Transcribe the data verbatim and drop its images.

----------

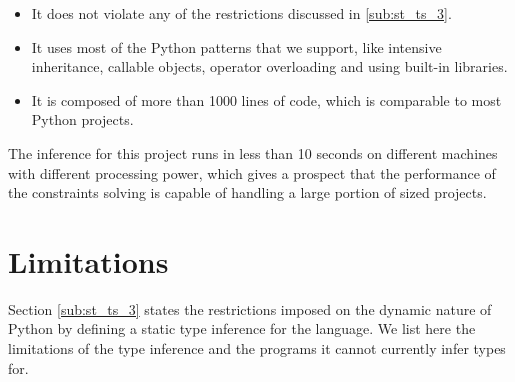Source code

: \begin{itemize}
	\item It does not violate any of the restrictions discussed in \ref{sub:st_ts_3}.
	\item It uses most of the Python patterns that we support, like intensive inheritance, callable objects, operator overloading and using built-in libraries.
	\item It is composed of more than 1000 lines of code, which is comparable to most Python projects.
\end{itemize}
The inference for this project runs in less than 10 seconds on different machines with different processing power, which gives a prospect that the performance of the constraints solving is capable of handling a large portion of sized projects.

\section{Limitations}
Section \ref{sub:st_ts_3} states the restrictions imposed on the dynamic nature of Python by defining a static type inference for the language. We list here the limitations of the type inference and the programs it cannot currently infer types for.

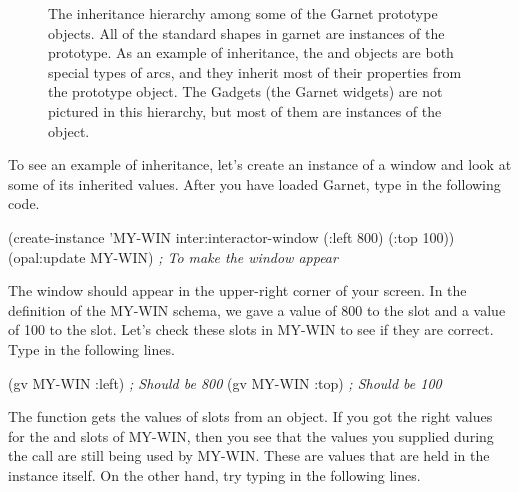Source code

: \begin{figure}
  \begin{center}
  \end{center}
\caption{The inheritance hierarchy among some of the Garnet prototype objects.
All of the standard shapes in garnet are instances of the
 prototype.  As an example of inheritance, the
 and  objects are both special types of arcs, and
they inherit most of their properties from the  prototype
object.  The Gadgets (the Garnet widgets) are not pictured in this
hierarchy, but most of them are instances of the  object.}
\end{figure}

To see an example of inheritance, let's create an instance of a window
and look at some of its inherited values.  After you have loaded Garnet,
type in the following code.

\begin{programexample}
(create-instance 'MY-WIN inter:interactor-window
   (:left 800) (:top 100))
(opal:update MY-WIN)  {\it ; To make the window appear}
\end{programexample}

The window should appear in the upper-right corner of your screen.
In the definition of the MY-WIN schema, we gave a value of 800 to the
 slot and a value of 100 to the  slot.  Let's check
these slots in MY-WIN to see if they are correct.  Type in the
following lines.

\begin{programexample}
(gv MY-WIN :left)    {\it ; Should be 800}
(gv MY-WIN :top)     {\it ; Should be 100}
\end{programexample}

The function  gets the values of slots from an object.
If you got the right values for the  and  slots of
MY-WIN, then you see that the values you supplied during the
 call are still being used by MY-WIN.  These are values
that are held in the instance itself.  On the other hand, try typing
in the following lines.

----------

## Solution to the problem
Source code

: \begin{itemize}
	\item It does not violate any of the restrictions discussed in \ref{sub:st_ts_3}.
	\item It uses most of the Python patterns that we support, like intensive inheritance, callable objects, operator overloading and using built-in libraries.
	\item It is composed of more than 1000 lines of code, which is comparable to most Python projects.
\end{itemize}
The inference for this project runs in less than 10 seconds on different machines with different processing power, which gives a prospect that the performance of the constraints solving is capable of handling a large portion of sized projects.

\section{Limitations}
Section \ref{sub:st_ts_3} states the restrictions imposed on the dynamic nature of Python by defining a static type inference for the language. We list here the limitations of the type inference and the programs it cannot currently infer types for.

Source code

: \begin{figure}
  \begin{center}
  \end{center}
\caption{The inheritance hierarchy among some of the Garnet prototype objects.
All of the standard shapes in garnet are instances of the
 prototype.  As an example of inheritance, the
 and  objects are both special types of arcs, and
they inherit most of their properties from the  prototype
object.  The Gadgets (the Garnet widgets) are not pictured in this
hierarchy, but most of them are instances of the  object.}
\end{figure}

To see an example of inheritance, let's create an instance of a window
and look at some of its inherited values.  After you have loaded Garnet,
type in the following code.

\begin{programexample}
(create-instance 'MY-WIN inter:interactor-window
   (:left 800) (:top 100))
(opal:update MY-WIN)  {\it ; To make the window appear}
\end{programexample}

The window should appear in the upper-right corner of your screen.
In the definition of the MY-WIN schema, we gave a value of 800 to the
 slot and a value of 100 to the  slot.  Let's check
these slots in MY-WIN to see if they are correct.  Type in the
following lines.

\begin{programexample}
(gv MY-WIN :left)    {\it ; Should be 800}
(gv MY-WIN :top)     {\it ; Should be 100}
\end{programexample}

The function  gets the values of slots from an object.
If you got the right values for the  and  slots of
MY-WIN, then you see that the values you supplied during the
 call are still being used by MY-WIN.  These are values
that are held in the instance itself.  On the other hand, try typing
in the following lines.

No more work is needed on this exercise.